**ASSIGNMENT:** In the entries below, begin at the line that has "You can either", stop after the line that has "Integrity Verification Module: Develop", and output those lines exactly with no pictures.
═══ PROVIDED RECORDS
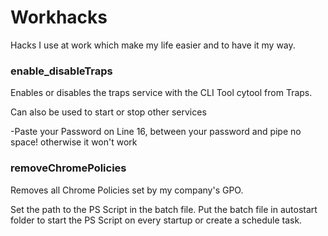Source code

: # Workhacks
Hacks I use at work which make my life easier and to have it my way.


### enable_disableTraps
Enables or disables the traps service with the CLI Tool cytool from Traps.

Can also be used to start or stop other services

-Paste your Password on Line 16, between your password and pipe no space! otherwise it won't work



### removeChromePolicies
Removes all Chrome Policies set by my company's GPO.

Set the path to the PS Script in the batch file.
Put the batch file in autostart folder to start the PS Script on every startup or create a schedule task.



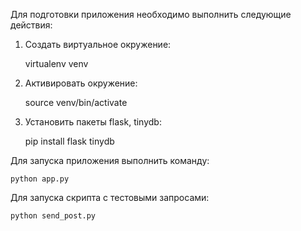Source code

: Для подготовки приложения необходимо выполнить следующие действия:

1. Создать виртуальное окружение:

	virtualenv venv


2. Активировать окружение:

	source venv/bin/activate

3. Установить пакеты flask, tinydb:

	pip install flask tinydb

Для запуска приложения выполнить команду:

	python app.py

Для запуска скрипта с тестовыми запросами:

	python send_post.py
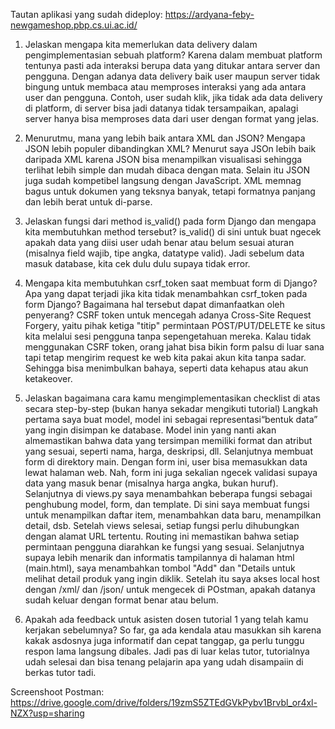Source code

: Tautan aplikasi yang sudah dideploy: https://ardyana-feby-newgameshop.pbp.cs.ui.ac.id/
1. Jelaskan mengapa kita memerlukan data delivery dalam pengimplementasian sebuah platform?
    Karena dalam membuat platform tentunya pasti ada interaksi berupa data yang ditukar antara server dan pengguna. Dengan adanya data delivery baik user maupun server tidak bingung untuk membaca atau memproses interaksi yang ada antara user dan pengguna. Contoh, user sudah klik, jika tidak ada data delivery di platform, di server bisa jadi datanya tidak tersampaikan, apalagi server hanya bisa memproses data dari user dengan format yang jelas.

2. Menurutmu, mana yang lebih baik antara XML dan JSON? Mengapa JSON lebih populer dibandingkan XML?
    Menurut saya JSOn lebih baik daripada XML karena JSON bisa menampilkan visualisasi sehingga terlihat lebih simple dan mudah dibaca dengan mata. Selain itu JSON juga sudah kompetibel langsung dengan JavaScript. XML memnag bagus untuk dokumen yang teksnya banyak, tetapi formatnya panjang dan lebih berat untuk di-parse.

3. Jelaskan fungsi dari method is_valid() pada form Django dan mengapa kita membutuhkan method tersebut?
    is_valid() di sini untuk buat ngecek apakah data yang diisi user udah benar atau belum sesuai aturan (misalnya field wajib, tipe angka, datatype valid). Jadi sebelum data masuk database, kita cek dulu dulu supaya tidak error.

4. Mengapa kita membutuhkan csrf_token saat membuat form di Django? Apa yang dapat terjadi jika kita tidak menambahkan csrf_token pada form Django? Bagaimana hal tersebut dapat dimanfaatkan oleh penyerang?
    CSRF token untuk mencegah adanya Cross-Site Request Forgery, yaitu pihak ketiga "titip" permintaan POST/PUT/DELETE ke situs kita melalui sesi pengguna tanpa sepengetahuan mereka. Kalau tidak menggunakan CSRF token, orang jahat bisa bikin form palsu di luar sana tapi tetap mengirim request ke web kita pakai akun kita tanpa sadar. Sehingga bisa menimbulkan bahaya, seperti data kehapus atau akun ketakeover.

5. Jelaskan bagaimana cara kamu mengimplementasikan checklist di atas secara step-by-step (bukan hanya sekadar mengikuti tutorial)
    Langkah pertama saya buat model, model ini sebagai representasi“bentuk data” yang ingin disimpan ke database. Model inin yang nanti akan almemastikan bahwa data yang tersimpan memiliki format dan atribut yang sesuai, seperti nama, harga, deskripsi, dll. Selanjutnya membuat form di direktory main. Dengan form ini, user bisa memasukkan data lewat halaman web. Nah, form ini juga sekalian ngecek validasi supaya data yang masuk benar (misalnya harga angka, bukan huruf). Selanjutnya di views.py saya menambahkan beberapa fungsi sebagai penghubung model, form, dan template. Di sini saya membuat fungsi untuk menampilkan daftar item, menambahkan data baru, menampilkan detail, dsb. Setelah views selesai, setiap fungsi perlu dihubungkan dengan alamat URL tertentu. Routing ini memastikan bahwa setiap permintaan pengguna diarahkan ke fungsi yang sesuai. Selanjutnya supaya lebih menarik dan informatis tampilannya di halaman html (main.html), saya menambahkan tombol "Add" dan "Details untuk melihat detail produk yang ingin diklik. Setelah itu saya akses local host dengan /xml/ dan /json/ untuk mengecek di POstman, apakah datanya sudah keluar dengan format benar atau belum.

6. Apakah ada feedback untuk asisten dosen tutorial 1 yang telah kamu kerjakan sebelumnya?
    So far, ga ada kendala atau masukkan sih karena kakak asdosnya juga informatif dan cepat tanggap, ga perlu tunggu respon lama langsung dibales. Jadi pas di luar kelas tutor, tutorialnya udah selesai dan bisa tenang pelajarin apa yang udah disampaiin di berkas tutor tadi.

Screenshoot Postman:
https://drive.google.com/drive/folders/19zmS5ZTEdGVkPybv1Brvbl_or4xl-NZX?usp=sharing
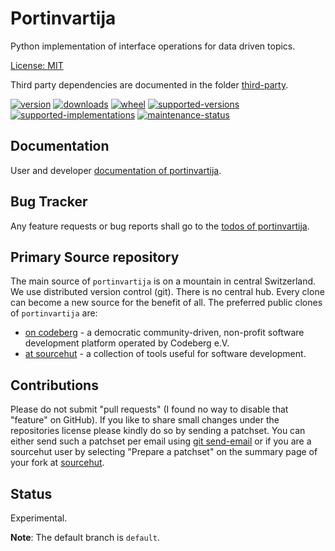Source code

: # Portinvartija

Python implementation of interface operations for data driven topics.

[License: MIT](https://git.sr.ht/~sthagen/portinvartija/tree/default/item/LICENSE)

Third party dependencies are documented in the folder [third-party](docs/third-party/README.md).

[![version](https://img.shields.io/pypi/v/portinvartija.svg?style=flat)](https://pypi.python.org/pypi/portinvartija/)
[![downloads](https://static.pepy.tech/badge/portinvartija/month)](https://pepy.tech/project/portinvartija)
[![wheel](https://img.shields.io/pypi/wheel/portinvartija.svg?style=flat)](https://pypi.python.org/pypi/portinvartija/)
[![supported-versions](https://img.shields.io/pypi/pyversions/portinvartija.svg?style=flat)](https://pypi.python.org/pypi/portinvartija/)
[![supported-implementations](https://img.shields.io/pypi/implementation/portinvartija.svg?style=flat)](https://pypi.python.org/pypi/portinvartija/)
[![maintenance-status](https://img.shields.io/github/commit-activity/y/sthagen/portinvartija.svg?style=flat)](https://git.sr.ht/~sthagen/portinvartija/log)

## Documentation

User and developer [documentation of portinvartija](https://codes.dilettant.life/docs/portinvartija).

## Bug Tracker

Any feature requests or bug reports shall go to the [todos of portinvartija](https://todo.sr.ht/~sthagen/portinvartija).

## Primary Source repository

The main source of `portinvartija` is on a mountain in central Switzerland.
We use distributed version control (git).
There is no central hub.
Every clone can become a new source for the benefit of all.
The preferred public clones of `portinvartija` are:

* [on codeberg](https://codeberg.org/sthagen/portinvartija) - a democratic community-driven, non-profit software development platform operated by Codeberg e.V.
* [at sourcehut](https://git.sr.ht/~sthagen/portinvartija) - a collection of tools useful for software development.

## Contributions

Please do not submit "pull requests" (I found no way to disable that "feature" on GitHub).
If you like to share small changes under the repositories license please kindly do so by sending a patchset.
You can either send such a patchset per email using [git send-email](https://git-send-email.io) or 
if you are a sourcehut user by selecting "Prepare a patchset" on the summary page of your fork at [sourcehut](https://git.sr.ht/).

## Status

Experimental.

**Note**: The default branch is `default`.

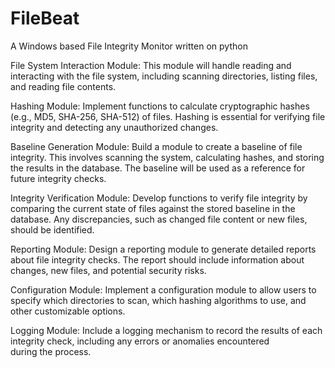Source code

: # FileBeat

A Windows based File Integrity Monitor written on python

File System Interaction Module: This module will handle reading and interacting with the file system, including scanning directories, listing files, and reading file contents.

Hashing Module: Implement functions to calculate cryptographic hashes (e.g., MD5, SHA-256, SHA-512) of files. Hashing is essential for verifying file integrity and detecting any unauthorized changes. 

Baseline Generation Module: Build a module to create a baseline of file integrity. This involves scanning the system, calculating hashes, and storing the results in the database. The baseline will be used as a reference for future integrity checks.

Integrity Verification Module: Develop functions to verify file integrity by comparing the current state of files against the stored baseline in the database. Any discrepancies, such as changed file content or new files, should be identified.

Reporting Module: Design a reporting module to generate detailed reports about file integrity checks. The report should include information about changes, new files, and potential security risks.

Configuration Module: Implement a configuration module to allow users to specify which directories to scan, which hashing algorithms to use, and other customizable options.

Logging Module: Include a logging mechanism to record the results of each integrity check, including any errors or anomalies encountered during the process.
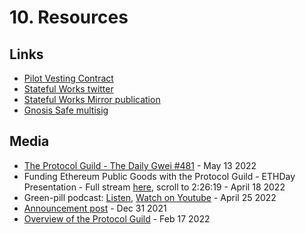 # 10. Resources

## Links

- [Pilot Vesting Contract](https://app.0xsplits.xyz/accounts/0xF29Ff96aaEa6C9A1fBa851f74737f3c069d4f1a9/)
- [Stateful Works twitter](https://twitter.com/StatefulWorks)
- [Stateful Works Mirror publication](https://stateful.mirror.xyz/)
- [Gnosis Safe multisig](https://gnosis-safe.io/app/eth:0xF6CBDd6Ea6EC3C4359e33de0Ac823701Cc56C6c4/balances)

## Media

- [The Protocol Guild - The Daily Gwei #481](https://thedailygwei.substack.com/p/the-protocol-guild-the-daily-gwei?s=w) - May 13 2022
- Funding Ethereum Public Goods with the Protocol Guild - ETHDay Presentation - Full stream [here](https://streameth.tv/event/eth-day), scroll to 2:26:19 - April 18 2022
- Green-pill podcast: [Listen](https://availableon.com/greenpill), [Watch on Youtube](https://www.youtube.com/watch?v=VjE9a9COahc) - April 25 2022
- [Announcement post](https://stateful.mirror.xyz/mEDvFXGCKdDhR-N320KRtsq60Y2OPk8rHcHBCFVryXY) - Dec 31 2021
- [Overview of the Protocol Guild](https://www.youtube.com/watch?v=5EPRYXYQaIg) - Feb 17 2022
══════
**YOUR SOLUTION:**
You can either send such a patchset per email using [git send-email](https://git-send-email.io) or 
if you are a sourcehut user by selecting "Prepare a patchset" on the summary page of your fork at [sourcehut](https://git.sr.ht/).

## Status

Experimental.

**Note**: The default branch is `default`.

Source code

: # FileBeat

A Windows based File Integrity Monitor written on python

File System Interaction Module: This module will handle reading and interacting with the file system, including scanning directories, listing files, and reading file contents.

Hashing Module: Implement functions to calculate cryptographic hashes (e.g., MD5, SHA-256, SHA-512) of files. Hashing is essential for verifying file integrity and detecting any unauthorized changes. 

Baseline Generation Module: Build a module to create a baseline of file integrity. This involves scanning the system, calculating hashes, and storing the results in the database. The baseline will be used as a reference for future integrity checks.

Integrity Verification Module: Develop functions to verify file integrity by comparing the current state of files against the stored baseline in the database. Any discrepancies, such as changed file content or new files, should be identified.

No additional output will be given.